Album Reviews

Lloyd Cole – On Pain – Album Review

Lloyd Cole – On Pain – Album Review
by Killian Laher

Fair play to Lloyd Cole.  Not one to stick to his tried and trusted, perceived sound – jangly guitars and wordy lyrics.  2019’s Guesswork saw him combine his songwriter material with his lesser-known electronic work in what seemed to be a new direction for him.  He has continued down this path with his 12th solo album, On Pain.
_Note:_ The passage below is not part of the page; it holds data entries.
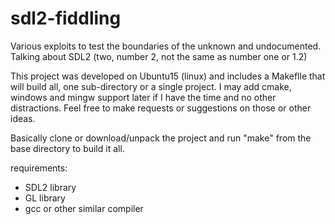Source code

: # sdl2-fiddling
Various exploits to test the boundaries of the unknown and undocumented.  Talking about SDL2 (two, number 2, not the same as number one or 1.2)

This project was developed on Ubuntu15 (linux) and includes a Makeflle that will build all, one sub-directory or a single project.  I may add cmake, windows and mingw support later if I have the time and no other distractions.  Feel free to make requests or suggestions on those or other ideas.

Basically clone or download/unpack the project and run "make" from the base directory to build it all.

requirements:
+ SDL2 library
+ GL library
+ gcc or other similar compiler

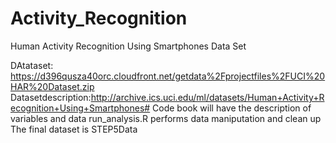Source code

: # Activity_Recognition
 Human Activity Recognition Using Smartphones Data Set

DAtataset:  https://d396qusza40orc.cloudfront.net/getdata%2Fprojectfiles%2FUCI%20HAR%20Dataset.zip  Datasetdescription:http://archive.ics.uci.edu/ml/datasets/Human+Activity+Recognition+Using+Smartphones#
Code book will have the description of variables and data
run_analysis.R performs data maniputation and clean up 
The final dataset is STEP5Data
It opens with the title track which is a largely moody electronic-based track with added guitars here and there and Cole’s voice treated and manipulated in some sort of way.  The relatively conventional Warm By The Fire has a stately rock feel but it might prove a little middle of the road for some tastes.  I Can Hear Everything jars a bit with the use of a vocoder to alter his voice, but parking that aspect, the track works.  At times (here and in the minimal, equally moody This Can’t Be Happening) you are reminded of Sylvian and Sakamoto.  For an artist considered something of a wordsmith, it’s quite the departure that This Can’t Be Happening consists merely of the lyrics “you can’t believe it, it can’t be possible, but it’s happening now” repeatedly.  Which, remarkably, works very well.

The Idiot channels late 70’s Bowie/Iggy art-rock tight from the title.  It’s the most overt nod to Cole’s love of Kraftwerk, he adds to it by singing “We’ll move to Berlin – stop being drug addicts”, and later “LA is so 1975, we’ve got to get out, how are we still alive?”

The moody, electronic You Are Here Now is like nothing Lloyd Cole has done before – rather downcast, moody electronica – no beats till three minutes in when a pounding beat comes in, it’s music to completely lose yourself in, and his best song in years.  The relaxed, downbeat feel continues through to the final track Wolves, which broods gently as Lloyd croons a wolverine-like “ah oooh”.

It’s a little strange for those who haven’t kept up with Cole’s output over the years, but little by little, it grows on you.  He has taken up where his last solo album left off, but this time he inhabits the music more naturally.  It’s enjoyable on a whole different level from his previous solo work and turns on its head your idea of what a Lloyd Cole album should be.  It’s akin to what Mark Eitzel did on his electronic-based 2001 album The Invisible Man.  On the face of it, he’s just replaced guitars with synths, but it sounds like a brave new direction for Lloyd Cole.